_Work to complete_
Return a faithful copy of all the entries, omitting the images.
(Beginning of Data records)
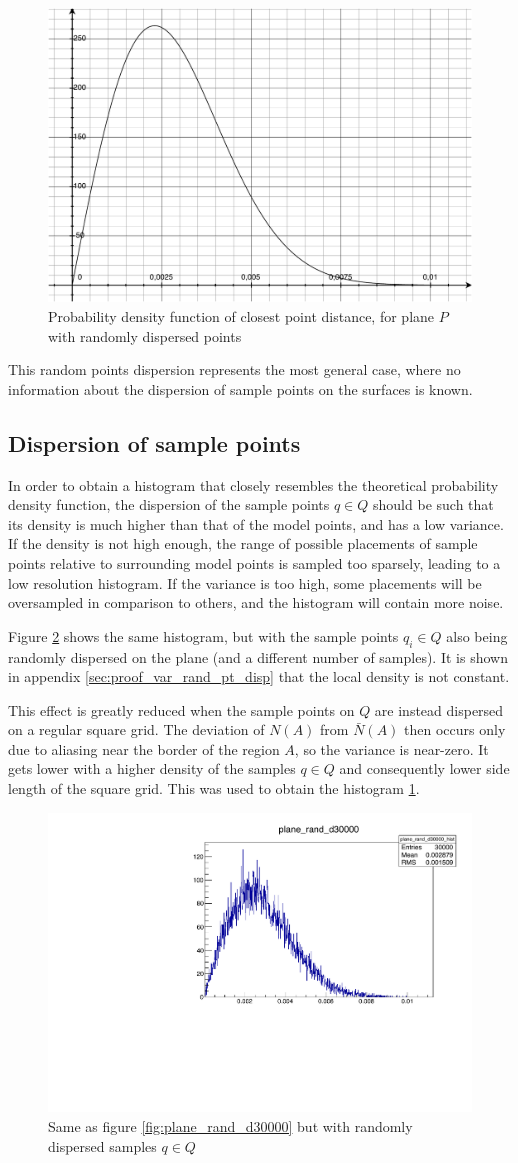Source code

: \begin{figure}[h]
\centering
\includegraphics[width=.3\textwidth]{fig/plane_rand_d.pdf}
\caption{Probability density function of closest point distance, for plane $P$ with randomly dispersed points}
\label{fig:plane_rand_d}
\end{figure}

This random points dispersion represents the most general case, where no information about the dispersion of sample points on the surfaces is known. 

\FloatBarrier


\subsection{Dispersion of sample points} \label{sec:disp_sample_pts}
In order to obtain a histogram that closely resembles the theoretical probability density function, the dispersion of the sample points $q \in Q$ should be such that its density is much higher than that of the model points, and has a low variance. If the density is not high enough, the range of possible placements of sample points relative to surrounding model points is sampled too sparsely, leading to a low resolution histogram. If the variance is too high, some placements will be oversampled in comparison to others, and the histogram will contain more noise.

Figure \ref{fig:plane_rand_d30000_randQ} shows the same histogram, but with the sample points $q_i \in Q$ also being randomly dispersed on the plane (and a different number of samples). It is shown in appendix \ref{sec:proof_var_rand_pt_disp} that the local density is not constant.

This effect is greatly reduced when the sample points on $Q$ are instead dispersed on a regular square grid. The deviation of $N(A)$ from $\bar{N}(A)$ then occurs only due to aliasing near the border of the region $A$, so the variance is near-zero. It gets lower with a higher density of the samples $q \in Q$ and consequently lower side length of the square grid. This was used to obtain the histogram \ref{fig:plane_rand_d}.

\begin{figure}[h]
\centering
\includegraphics[width=.4\textwidth]{fig/plane_rand_d30000.pdf}
\caption{Same as figure \ref{fig:plane_rand_d30000} but with randomly dispersed samples $q \in Q$}
\label{fig:plane_rand_d30000_randQ}
\end{figure}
(End of Data records)
_Result_
Source code

: \begin{figure}[h]
\centering
\includegraphics[width=.3\textwidth]{fig/plane_rand_d.pdf}
\caption{Probability density function of closest point distance, for plane $P$ with randomly dispersed points}
\label{fig:plane_rand_d}
\end{figure}

This random points dispersion represents the most general case, where no information about the dispersion of sample points on the surfaces is known. 

\FloatBarrier


\subsection{Dispersion of sample points} \label{sec:disp_sample_pts}
In order to obtain a histogram that closely resembles the theoretical probability density function, the dispersion of the sample points $q \in Q$ should be such that its density is much higher than that of the model points, and has a low variance. If the density is not high enough, the range of possible placements of sample points relative to surrounding model points is sampled too sparsely, leading to a low resolution histogram. If the variance is too high, some placements will be oversampled in comparison to others, and the histogram will contain more noise.

Figure \ref{fig:plane_rand_d30000_randQ} shows the same histogram, but with the sample points $q_i \in Q$ also being randomly dispersed on the plane (and a different number of samples). It is shown in appendix \ref{sec:proof_var_rand_pt_disp} that the local density is not constant.

This effect is greatly reduced when the sample points on $Q$ are instead dispersed on a regular square grid. The deviation of $N(A)$ from $\bar{N}(A)$ then occurs only due to aliasing near the border of the region $A$, so the variance is near-zero. It gets lower with a higher density of the samples $q \in Q$ and consequently lower side length of the square grid. This was used to obtain the histogram \ref{fig:plane_rand_d}.

\begin{figure}[h]
\centering
\includegraphics[width=.4\textwidth]{fig/plane_rand_d30000.pdf}
\caption{Same as figure \ref{fig:plane_rand_d30000} but with randomly dispersed samples $q \in Q$}
\label{fig:plane_rand_d30000_randQ}
\end{figure}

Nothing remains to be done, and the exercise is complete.